_Material provided_.
__________________________________________________
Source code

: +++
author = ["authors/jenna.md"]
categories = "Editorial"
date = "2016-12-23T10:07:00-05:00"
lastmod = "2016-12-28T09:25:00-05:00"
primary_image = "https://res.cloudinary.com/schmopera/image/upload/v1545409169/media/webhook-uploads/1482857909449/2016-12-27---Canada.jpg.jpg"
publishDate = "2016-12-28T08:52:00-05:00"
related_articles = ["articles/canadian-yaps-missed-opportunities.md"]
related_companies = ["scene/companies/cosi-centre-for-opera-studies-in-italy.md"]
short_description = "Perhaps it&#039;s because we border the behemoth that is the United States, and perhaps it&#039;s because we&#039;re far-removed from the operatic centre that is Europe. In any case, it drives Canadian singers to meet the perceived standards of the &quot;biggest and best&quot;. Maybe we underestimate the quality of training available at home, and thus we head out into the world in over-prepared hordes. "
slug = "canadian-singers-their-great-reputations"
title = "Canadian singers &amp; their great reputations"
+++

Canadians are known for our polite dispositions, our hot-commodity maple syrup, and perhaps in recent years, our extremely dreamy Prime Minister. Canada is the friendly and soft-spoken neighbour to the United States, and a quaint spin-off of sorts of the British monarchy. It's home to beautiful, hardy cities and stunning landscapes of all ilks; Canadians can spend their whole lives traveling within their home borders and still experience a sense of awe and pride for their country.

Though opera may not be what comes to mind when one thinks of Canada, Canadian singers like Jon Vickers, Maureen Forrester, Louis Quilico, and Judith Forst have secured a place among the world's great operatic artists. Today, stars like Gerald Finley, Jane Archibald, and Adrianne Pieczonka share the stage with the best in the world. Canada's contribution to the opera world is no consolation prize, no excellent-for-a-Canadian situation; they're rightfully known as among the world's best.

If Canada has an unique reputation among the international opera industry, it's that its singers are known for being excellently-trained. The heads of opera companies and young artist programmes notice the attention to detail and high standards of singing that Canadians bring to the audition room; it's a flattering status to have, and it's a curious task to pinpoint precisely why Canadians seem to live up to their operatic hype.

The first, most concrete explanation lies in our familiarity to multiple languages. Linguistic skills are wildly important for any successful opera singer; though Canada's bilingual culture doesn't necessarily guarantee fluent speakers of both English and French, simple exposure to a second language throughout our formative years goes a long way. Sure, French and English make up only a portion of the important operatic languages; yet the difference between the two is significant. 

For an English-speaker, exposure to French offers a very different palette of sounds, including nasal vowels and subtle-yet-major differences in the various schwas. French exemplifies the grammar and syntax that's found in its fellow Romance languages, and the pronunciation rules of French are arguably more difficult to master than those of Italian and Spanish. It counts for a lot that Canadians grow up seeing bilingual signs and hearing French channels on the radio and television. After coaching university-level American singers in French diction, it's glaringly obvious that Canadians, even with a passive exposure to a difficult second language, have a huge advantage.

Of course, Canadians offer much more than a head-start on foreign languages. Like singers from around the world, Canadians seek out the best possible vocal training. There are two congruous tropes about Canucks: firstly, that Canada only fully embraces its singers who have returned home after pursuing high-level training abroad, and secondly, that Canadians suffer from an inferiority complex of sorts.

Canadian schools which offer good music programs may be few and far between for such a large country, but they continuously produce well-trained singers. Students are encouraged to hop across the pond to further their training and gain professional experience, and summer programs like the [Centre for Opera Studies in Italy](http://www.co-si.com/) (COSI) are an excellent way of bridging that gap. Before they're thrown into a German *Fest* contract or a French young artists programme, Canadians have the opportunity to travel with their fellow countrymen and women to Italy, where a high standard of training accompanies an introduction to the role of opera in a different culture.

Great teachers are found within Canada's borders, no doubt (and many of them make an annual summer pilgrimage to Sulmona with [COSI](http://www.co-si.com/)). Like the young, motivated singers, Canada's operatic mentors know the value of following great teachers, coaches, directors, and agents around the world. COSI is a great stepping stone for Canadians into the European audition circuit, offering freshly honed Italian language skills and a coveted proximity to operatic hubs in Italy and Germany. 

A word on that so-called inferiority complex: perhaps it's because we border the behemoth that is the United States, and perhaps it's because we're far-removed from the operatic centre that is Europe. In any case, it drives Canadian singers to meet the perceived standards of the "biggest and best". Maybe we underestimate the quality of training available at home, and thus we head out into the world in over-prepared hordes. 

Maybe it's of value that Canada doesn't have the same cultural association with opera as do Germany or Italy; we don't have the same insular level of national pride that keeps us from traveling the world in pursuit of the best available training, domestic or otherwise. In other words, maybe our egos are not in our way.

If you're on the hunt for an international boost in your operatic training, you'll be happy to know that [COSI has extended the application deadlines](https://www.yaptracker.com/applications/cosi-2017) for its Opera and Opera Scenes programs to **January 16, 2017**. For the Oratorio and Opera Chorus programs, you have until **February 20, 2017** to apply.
__________________________________________________
_Your goal_.
Restate the data above in full, keeping every word as it is.

_Answer to the problem_.
Source code

: +++
author = ["authors/jenna.md"]
categories = "Editorial"
date = "2016-12-23T10:07:00-05:00"
lastmod = "2016-12-28T09:25:00-05:00"
primary_image = "https://res.cloudinary.com/schmopera/image/upload/v1545409169/media/webhook-uploads/1482857909449/2016-12-27---Canada.jpg.jpg"
publishDate = "2016-12-28T08:52:00-05:00"
related_articles = ["articles/canadian-yaps-missed-opportunities.md"]
related_companies = ["scene/companies/cosi-centre-for-opera-studies-in-italy.md"]
short_description = "Perhaps it&#039;s because we border the behemoth that is the United States, and perhaps it&#039;s because we&#039;re far-removed from the operatic centre that is Europe. In any case, it drives Canadian singers to meet the perceived standards of the &quot;biggest and best&quot;. Maybe we underestimate the quality of training available at home, and thus we head out into the world in over-prepared hordes. "
slug = "canadian-singers-their-great-reputations"
title = "Canadian singers &amp; their great reputations"
+++

Canadians are known for our polite dispositions, our hot-commodity maple syrup, and perhaps in recent years, our extremely dreamy Prime Minister. Canada is the friendly and soft-spoken neighbour to the United States, and a quaint spin-off of sorts of the British monarchy. It's home to beautiful, hardy cities and stunning landscapes of all ilks; Canadians can spend their whole lives traveling within their home borders and still experience a sense of awe and pride for their country.

Though opera may not be what comes to mind when one thinks of Canada, Canadian singers like Jon Vickers, Maureen Forrester, Louis Quilico, and Judith Forst have secured a place among the world's great operatic artists. Today, stars like Gerald Finley, Jane Archibald, and Adrianne Pieczonka share the stage with the best in the world. Canada's contribution to the opera world is no consolation prize, no excellent-for-a-Canadian situation; they're rightfully known as among the world's best.

If Canada has an unique reputation among the international opera industry, it's that its singers are known for being excellently-trained. The heads of opera companies and young artist programmes notice the attention to detail and high standards of singing that Canadians bring to the audition room; it's a flattering status to have, and it's a curious task to pinpoint precisely why Canadians seem to live up to their operatic hype.

The first, most concrete explanation lies in our familiarity to multiple languages. Linguistic skills are wildly important for any successful opera singer; though Canada's bilingual culture doesn't necessarily guarantee fluent speakers of both English and French, simple exposure to a second language throughout our formative years goes a long way. Sure, French and English make up only a portion of the important operatic languages; yet the difference between the two is significant. 

For an English-speaker, exposure to French offers a very different palette of sounds, including nasal vowels and subtle-yet-major differences in the various schwas. French exemplifies the grammar and syntax that's found in its fellow Romance languages, and the pronunciation rules of French are arguably more difficult to master than those of Italian and Spanish. It counts for a lot that Canadians grow up seeing bilingual signs and hearing French channels on the radio and television. After coaching university-level American singers in French diction, it's glaringly obvious that Canadians, even with a passive exposure to a difficult second language, have a huge advantage.

Of course, Canadians offer much more than a head-start on foreign languages. Like singers from around the world, Canadians seek out the best possible vocal training. There are two congruous tropes about Canucks: firstly, that Canada only fully embraces its singers who have returned home after pursuing high-level training abroad, and secondly, that Canadians suffer from an inferiority complex of sorts.

Canadian schools which offer good music programs may be few and far between for such a large country, but they continuously produce well-trained singers. Students are encouraged to hop across the pond to further their training and gain professional experience, and summer programs like the [Centre for Opera Studies in Italy](http://www.co-si.com/) (COSI) are an excellent way of bridging that gap. Before they're thrown into a German *Fest* contract or a French young artists programme, Canadians have the opportunity to travel with their fellow countrymen and women to Italy, where a high standard of training accompanies an introduction to the role of opera in a different culture.

Great teachers are found within Canada's borders, no doubt (and many of them make an annual summer pilgrimage to Sulmona with [COSI](http://www.co-si.com/)). Like the young, motivated singers, Canada's operatic mentors know the value of following great teachers, coaches, directors, and agents around the world. COSI is a great stepping stone for Canadians into the European audition circuit, offering freshly honed Italian language skills and a coveted proximity to operatic hubs in Italy and Germany. 

A word on that so-called inferiority complex: perhaps it's because we border the behemoth that is the United States, and perhaps it's because we're far-removed from the operatic centre that is Europe. In any case, it drives Canadian singers to meet the perceived standards of the "biggest and best". Maybe we underestimate the quality of training available at home, and thus we head out into the world in over-prepared hordes. 

Maybe it's of value that Canada doesn't have the same cultural association with opera as do Germany or Italy; we don't have the same insular level of national pride that keeps us from traveling the world in pursuit of the best available training, domestic or otherwise. In other words, maybe our egos are not in our way.

If you're on the hunt for an international boost in your operatic training, you'll be happy to know that [COSI has extended the application deadlines](https://www.yaptracker.com/applications/cosi-2017) for its Opera and Opera Scenes programs to **January 16, 2017**. For the Oratorio and Opera Chorus programs, you have until **February 20, 2017** to apply.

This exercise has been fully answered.